Then, where the road forked from Bridetown and an arm left it for West Haven, at a point two hundred yards from outlying farm-houses, a young, slight figure leapt from the hedge, stood firmly in the road and stopped Raymond's horse. The moonlight was clear and showed Ironsyde his son. Abel leapt at the bridle rein, and when the rider bade him loose it, he lifted a revolver and fired twice pointblank.

Ten minutes later, on their way back from the meeting and full of politics, there drove that way John Best, Nicholas Roberts and a Bridetown farmer. They found a man on his back in the middle of the road and a horse standing quietly beside him. None doubted but that Raymond Ironsyde was dead, yet it was not possible for them to be sure. They lifted him into the farmer's cart therefore, and while Best and Roberts returned with him to Bridport Hospital, the farmer mounted Ironsyde's horse and galloped to North Hill with his news. Arthur Waldron was from home, but Estelle left the house as quickly as a motor car could be made ready, and in a quarter of an hour stood at Raymond's side.

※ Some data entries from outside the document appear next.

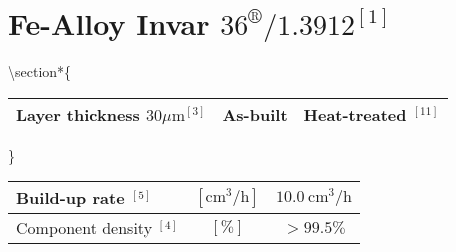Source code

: \documentclass[10pt]{article}
\begin{document}
\section*{Fe-Alloy Invar $36^{\circledR} / 1.3912^{[1]}$}
\textbackslash section*\{\begin{tabular}{|l|l|l|}
\hline
Layer thickness $30 \mu \mathrm{m}^{[3]}$ & As-built & Heat-treated ${ }^{[11]}$ \\
\hline
\end{tabular}\}

\begin{center}
\begin{tabular}{|l|c|c|}
\hline
Build-up rate ${ }^{[5]}$ & $\left[\mathrm{cm}^{3} / \mathrm{h}\right]$ & $10.0 \mathrm{~cm}^{3} / \mathrm{h}$ \\
\hline
Component density ${ }^{[4]}$ & $[\%]$ & $>99.5 \%$ \\
\hline
\end{tabular}
\end{center}
\end{document}
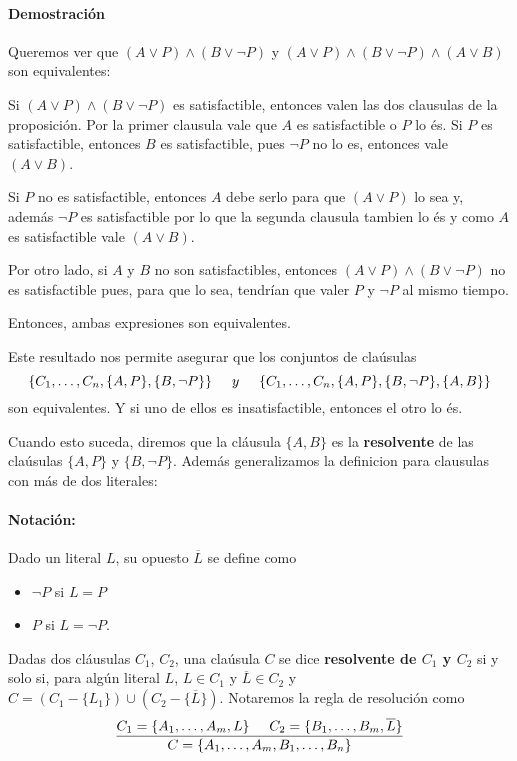 \begin{centrado}
\paragraph{Demostración} Queremos ver que $(A\lor P)\land (B\lor \lnot P)$ y $(A\lor P)\land (B\lor \lnot P) \land (A \lor B)$ son equivalentes:

Si $(A\lor P)\land (B\lor \lnot P)$ es satisfactible, entonces valen las dos clausulas de la proposición. Por la primer clausula vale que $A$ es satisfactible o $P$ lo és. Si $P$ es satisfactible, entonces $B$ es satisfactible, pues $\lnot P$ no lo es, entonces vale $(A\lor B)$.

Si $P$ no es satisfactible, entonces $A$ debe serlo para que $(A\lor P)$ lo sea y, además $\lnot P$ es satisfactible por lo que la segunda clausula tambien lo és y como $A$ es satisfactible vale $(A\lor B)$.

Por otro lado, si $A$ y $B$ no son satisfactibles, entonces $(A\lor P)\land (B\lor \lnot P)$ no es satisfactible pues, para que lo sea, tendrían que valer $P$ y $\lnot P$ al mismo tiempo.

Entonces, ambas expresiones son equivalentes.

\end{centrado}

Este resultado nos permite asegurar que los conjuntos de claúsulas 
$$\{C_1,\dots,C_n,\{A,P\}, \{B,\lnot P\}\}\hspace*{5mm}y\hspace*{5mm}\{C_1,\dots,C   _n,\{A,P\}, \{B,\lnot P\}, \{A,B\}\}$$
son equivalentes. Y si uno de ellos es insatisfactible, entonces el otro lo és.

Cuando esto suceda, diremos que la cláusula $\{A,B\}$ es la \textbf{resolvente} de las claúsulas $\{A,P\}$ y $\{B,\lnot P\}$. Además generalizamos la definicion para clausulas con más de dos literales:

\paragraph{Notación:} Dado un literal $L$,  su opuesto $\overline{L}$ se define como
\begin{itemize}
\item  $\lnot P$ si $L=P$ 
\item $P$ si $L=\lnot P$.
\end{itemize}


\vspace*{5mm}
Dadas dos cláusulas $C_1$, $C_2$, una claúsula $C$ se dice \textbf{resolvente de $C_1$ y $C_2$} si y solo si, para algún literal $L$, $L\in C_1$ y $\overline{L}\in C_2$ y $C = (C_1-\{L_1\})\cup(C_2-\{\overline{L}\})$. Notaremos la regla de resolución como
$$\frac{C_1 = \{A_1,\dots,A_m,L\}\hspace*{5mm} C_2 = \{B_1,\dots,B_m, \overline{L}\}}{C = \{A_1,\dots,A_m, B_1,\dots,B_n\}}$$


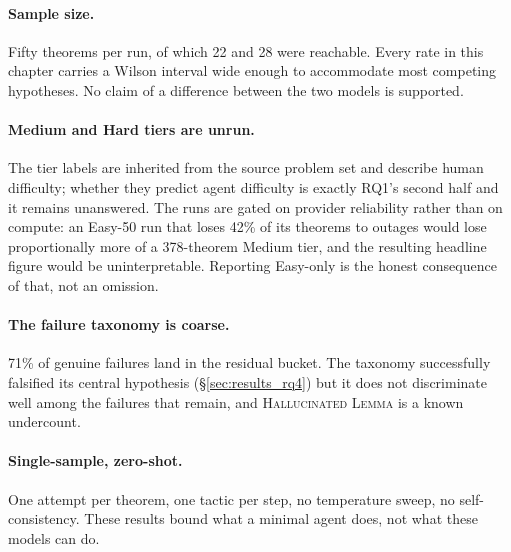 \paragraph{Sample size.}
Fifty theorems per run, of which 22 and 28 were reachable. Every rate in this
chapter carries a Wilson interval wide enough to accommodate most competing
hypotheses. No claim of a difference between the two models is supported.

\paragraph{Medium and Hard tiers are unrun.}
The tier labels are inherited from the source problem set and describe human
difficulty; whether they predict agent difficulty is exactly RQ1's second half
and it remains unanswered. The runs are gated on provider reliability rather than
on compute: an Easy-50 run that loses 42\% of its theorems to outages would lose
proportionally more of a 378-theorem Medium tier, and the resulting headline
figure would be uninterpretable. Reporting Easy-only is the honest consequence of
that, not an omission.

\paragraph{The failure taxonomy is coarse.}
71\% of genuine failures land in the residual bucket. The taxonomy successfully
falsified its central hypothesis (\S\ref{sec:results_rq4}) but it does not
discriminate well among the failures that remain, and
\textsc{Hallucinated Lemma} is a known undercount.

\paragraph{Single-sample, zero-shot.}
One attempt per theorem, one tactic per step, no temperature sweep, no
self-consistency. These results bound what a minimal agent does, not what these
models can do.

He was dead and had, indeed, died instantly when fired upon. He had been shot through the lung and heart, and must have perished before he fell from his horse to the ground.

They knew Estelle at the hospital and left her with Raymond for a little while. He looked ten years younger than when she had seen him last. All care was gone and an expression of content rested upon his beautiful face.

The doctor feared to leave her, judging of the shock; but when he returned she was calm and controlled. She sat by the dead man and held his hand.

"A little longer," she said, and he went out again.

CHAPTER XXII

THE HIDING-PLACE

No doubt existed as to the murderer of Raymond Ironsyde, for on the night of his death, Abel Dinnett did not return home. He had left work at the usual time, but had not taken his bicycle; and from that day he was seen no more.

It appeared impossible that he could evade the hue and cry, but twenty-four hours passed and there came no report of his capture. Little mystery marked the matter, save that of Abel's disappearance. His animosity towards his father was known and it had culminated thus. None imagined that capture would be long delayed; but forty-eight hours passed and still there came no news of him.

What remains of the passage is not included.